Data to use Start Marker

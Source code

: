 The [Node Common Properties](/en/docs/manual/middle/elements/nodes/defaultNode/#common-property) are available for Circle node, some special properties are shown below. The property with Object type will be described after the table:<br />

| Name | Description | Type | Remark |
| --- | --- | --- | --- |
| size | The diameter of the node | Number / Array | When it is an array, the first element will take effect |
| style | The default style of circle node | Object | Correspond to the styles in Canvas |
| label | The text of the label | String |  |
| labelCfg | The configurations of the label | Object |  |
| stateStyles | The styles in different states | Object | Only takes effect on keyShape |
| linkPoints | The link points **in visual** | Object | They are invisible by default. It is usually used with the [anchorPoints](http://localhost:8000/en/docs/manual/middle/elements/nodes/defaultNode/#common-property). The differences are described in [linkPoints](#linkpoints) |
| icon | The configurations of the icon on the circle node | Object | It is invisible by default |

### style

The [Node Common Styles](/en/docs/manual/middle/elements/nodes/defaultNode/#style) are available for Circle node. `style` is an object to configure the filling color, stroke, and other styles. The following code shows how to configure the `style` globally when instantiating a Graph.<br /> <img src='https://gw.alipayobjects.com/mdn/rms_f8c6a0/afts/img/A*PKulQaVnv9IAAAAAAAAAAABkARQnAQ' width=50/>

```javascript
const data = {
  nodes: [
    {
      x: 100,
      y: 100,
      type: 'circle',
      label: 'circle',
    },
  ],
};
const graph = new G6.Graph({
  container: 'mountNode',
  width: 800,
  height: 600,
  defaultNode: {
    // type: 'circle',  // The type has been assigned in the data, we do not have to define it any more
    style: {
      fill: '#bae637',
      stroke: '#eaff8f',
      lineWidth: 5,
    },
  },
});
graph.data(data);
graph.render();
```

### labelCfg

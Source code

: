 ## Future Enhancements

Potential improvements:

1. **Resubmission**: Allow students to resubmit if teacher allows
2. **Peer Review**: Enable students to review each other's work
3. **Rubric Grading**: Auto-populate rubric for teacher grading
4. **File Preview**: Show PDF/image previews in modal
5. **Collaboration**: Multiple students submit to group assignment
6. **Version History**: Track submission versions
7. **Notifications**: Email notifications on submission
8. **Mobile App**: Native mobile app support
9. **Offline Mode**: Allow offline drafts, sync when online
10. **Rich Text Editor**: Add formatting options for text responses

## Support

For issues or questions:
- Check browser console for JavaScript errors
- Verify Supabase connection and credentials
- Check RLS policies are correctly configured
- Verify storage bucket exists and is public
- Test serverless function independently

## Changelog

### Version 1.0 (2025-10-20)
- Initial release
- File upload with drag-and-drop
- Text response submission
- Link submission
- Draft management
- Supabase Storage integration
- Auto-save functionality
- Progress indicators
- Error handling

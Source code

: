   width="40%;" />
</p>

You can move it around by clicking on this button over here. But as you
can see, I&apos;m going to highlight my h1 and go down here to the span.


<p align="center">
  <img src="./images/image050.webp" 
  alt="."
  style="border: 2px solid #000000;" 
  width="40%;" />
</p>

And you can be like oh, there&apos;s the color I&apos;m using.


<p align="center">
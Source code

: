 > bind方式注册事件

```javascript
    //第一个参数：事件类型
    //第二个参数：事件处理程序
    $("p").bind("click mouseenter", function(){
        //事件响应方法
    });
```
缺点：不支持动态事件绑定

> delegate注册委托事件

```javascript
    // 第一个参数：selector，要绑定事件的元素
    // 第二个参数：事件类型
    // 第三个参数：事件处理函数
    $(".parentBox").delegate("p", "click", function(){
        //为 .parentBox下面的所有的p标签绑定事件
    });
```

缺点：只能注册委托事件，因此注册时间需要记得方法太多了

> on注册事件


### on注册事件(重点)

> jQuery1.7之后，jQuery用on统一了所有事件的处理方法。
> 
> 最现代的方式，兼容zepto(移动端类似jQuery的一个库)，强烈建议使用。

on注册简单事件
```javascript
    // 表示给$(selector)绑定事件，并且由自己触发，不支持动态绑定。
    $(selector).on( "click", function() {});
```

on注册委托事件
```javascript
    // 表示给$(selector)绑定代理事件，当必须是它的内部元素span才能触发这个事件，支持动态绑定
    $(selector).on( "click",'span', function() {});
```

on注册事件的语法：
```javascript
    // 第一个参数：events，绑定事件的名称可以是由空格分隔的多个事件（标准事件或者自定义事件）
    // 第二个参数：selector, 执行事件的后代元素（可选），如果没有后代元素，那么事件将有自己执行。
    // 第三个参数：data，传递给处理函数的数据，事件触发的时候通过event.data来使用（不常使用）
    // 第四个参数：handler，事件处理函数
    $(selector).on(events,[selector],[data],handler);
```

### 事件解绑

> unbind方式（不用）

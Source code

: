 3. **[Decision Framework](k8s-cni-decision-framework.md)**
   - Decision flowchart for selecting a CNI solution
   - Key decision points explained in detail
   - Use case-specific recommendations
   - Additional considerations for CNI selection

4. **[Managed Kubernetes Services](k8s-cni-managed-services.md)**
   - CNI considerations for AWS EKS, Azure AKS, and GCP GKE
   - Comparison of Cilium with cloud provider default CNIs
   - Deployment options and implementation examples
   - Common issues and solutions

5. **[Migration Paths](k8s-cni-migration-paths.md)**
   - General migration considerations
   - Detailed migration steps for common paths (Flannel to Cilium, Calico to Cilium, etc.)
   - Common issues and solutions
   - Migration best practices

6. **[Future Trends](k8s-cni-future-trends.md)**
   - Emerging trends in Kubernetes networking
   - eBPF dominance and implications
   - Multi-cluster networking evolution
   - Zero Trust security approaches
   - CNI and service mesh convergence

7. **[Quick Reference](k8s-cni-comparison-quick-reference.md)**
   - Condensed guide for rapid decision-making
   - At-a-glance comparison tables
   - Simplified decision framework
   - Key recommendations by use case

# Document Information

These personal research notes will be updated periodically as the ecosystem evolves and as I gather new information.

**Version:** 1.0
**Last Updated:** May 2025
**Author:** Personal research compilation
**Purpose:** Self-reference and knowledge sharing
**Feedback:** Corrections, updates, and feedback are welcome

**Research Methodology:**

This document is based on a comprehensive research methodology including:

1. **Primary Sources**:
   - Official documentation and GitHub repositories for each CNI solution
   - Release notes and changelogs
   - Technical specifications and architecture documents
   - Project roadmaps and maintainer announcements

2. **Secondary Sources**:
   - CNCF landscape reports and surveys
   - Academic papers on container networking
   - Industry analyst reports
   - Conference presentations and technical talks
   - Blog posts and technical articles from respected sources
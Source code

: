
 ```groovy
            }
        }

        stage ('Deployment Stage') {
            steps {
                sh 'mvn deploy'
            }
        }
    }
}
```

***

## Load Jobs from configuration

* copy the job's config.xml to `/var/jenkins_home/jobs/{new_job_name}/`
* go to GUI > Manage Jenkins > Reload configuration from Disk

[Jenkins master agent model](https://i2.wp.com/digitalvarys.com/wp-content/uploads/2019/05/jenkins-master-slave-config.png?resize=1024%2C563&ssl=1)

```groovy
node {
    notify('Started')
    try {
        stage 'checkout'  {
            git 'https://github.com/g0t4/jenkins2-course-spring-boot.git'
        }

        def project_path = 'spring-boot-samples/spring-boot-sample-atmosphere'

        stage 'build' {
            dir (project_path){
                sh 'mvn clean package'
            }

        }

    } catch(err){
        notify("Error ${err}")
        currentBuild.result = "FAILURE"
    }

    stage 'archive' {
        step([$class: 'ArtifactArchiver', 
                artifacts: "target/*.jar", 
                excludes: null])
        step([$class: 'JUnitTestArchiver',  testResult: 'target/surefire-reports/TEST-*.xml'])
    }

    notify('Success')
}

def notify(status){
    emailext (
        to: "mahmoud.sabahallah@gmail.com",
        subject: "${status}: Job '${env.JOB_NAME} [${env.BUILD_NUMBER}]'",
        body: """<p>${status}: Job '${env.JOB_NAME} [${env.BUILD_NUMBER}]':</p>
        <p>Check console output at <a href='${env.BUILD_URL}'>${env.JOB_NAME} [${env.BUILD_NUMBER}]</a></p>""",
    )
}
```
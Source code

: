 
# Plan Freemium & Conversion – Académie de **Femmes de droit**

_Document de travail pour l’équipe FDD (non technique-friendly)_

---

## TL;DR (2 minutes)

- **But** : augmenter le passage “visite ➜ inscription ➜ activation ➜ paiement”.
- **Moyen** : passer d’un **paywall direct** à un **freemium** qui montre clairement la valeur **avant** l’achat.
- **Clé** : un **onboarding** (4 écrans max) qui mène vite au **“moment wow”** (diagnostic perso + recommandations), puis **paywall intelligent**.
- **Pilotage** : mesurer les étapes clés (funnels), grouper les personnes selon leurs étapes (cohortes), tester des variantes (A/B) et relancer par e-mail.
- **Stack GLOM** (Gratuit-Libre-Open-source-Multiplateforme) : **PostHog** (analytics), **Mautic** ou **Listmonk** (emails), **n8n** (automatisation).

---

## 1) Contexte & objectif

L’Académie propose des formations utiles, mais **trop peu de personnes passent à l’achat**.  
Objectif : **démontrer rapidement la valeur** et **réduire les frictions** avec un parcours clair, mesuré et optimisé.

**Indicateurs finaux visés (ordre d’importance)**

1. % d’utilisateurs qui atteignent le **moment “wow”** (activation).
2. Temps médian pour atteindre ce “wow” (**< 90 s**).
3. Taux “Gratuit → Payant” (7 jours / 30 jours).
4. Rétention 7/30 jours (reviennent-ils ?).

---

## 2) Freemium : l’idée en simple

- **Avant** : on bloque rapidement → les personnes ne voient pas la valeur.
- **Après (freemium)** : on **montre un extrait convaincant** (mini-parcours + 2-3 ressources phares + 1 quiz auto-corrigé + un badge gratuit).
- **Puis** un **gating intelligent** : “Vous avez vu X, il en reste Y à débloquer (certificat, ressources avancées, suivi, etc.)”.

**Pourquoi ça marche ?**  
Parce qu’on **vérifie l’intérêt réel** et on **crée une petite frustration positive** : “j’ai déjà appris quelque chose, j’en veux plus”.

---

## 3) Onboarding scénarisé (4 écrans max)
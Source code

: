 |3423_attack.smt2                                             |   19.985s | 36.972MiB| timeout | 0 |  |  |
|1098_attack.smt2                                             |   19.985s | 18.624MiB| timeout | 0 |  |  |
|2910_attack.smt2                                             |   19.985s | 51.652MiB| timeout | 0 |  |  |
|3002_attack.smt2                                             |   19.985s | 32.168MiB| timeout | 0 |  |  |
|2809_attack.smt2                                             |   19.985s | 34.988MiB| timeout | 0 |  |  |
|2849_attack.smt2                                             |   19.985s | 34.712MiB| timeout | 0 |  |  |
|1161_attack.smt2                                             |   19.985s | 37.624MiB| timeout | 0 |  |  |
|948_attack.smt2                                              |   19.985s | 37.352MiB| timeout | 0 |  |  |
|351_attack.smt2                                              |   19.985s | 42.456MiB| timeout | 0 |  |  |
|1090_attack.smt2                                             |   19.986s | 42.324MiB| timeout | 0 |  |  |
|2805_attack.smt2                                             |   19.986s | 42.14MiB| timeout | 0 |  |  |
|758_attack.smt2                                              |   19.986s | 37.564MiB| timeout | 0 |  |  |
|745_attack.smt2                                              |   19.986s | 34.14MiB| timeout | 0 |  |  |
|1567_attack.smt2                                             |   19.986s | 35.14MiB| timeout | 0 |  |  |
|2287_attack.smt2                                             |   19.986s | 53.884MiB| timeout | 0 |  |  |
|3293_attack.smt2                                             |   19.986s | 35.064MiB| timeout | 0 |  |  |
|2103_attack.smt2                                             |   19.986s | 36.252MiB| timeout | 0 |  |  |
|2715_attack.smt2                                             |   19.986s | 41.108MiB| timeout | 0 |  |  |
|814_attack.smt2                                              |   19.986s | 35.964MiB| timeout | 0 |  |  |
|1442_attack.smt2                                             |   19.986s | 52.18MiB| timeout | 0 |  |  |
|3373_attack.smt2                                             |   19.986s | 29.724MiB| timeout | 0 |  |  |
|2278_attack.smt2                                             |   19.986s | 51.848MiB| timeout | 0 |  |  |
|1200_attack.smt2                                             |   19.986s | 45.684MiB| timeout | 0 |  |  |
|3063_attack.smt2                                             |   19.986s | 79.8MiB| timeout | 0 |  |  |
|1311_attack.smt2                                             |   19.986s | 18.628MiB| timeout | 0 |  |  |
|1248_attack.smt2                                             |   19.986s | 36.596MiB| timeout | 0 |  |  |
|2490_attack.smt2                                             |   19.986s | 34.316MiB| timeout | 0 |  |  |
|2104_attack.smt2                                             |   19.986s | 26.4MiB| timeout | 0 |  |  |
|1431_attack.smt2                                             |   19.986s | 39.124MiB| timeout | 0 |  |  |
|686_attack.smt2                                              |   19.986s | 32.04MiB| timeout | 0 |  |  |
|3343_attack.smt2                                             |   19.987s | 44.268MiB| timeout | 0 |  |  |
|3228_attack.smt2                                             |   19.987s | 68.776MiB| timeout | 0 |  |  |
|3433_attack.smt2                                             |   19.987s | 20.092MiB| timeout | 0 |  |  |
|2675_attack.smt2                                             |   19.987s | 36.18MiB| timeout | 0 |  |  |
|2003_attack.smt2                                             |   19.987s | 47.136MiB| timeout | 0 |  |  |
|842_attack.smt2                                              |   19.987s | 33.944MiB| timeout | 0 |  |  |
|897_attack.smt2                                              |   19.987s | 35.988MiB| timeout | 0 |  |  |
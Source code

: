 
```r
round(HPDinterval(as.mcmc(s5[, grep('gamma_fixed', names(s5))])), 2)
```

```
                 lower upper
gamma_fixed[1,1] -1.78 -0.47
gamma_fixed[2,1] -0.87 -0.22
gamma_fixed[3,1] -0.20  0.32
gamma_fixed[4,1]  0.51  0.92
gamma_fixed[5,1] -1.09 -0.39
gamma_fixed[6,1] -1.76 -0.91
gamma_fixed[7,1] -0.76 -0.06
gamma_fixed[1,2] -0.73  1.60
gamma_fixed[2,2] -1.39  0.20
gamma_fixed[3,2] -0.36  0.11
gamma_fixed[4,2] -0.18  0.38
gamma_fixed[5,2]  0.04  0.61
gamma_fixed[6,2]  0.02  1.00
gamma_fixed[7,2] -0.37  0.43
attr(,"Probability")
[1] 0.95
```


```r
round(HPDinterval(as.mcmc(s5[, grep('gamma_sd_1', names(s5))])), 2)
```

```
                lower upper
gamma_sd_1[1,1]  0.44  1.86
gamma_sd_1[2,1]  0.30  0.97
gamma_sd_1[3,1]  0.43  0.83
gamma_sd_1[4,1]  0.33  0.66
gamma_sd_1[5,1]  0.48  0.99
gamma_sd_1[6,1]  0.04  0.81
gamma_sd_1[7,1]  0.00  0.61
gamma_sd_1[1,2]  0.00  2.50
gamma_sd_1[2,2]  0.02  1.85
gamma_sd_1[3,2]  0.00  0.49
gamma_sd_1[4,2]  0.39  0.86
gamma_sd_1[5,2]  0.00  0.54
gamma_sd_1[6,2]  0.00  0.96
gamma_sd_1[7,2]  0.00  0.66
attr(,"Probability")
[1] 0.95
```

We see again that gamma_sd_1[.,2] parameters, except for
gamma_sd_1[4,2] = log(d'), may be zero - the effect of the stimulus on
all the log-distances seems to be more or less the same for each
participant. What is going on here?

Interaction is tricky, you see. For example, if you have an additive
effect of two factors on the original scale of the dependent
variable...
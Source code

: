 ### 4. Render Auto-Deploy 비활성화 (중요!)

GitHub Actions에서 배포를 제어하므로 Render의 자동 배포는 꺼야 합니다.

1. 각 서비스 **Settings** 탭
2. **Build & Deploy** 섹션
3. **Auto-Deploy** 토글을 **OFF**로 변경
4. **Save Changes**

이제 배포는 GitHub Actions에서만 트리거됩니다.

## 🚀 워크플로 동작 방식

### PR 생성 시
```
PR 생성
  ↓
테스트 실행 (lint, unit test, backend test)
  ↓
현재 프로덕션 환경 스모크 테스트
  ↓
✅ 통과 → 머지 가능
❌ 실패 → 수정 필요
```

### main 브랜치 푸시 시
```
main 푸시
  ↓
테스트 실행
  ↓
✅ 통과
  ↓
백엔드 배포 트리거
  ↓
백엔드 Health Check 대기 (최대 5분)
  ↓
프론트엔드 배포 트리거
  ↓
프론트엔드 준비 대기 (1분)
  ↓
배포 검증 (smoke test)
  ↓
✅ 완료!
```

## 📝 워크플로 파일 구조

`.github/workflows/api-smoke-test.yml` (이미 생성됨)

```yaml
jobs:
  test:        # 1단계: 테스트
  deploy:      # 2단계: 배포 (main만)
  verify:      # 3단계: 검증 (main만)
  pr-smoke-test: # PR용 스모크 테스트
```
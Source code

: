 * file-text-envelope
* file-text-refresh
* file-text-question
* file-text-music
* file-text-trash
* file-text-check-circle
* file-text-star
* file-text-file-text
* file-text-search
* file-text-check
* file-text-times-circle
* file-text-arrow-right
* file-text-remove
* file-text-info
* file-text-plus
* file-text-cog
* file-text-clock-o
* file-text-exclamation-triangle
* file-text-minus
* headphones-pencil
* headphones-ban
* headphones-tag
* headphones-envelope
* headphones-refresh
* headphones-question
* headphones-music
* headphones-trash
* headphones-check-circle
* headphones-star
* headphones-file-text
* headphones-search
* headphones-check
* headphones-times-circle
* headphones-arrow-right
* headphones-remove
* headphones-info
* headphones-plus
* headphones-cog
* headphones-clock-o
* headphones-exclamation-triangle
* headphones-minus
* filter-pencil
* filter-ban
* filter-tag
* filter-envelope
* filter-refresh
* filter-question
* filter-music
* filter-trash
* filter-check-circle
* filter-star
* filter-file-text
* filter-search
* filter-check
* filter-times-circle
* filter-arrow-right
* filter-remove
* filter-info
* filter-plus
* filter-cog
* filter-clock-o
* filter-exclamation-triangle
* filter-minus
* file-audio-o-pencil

Data to use End Marker

**What you should do:** In the records above, find each line that holds the word "personnes"; copy all such lines.

**Problem solution:**
- **Pilotage** : mesurer les étapes clés (funnels), grouper les personnes selon leurs étapes (cohortes), tester des variantes (A/B) et relancer par e-mail.
L’Académie propose des formations utiles, mais **trop peu de personnes passent à l’achat**.  
- **Avant** : on bloque rapidement → les personnes ne voient pas la valeur.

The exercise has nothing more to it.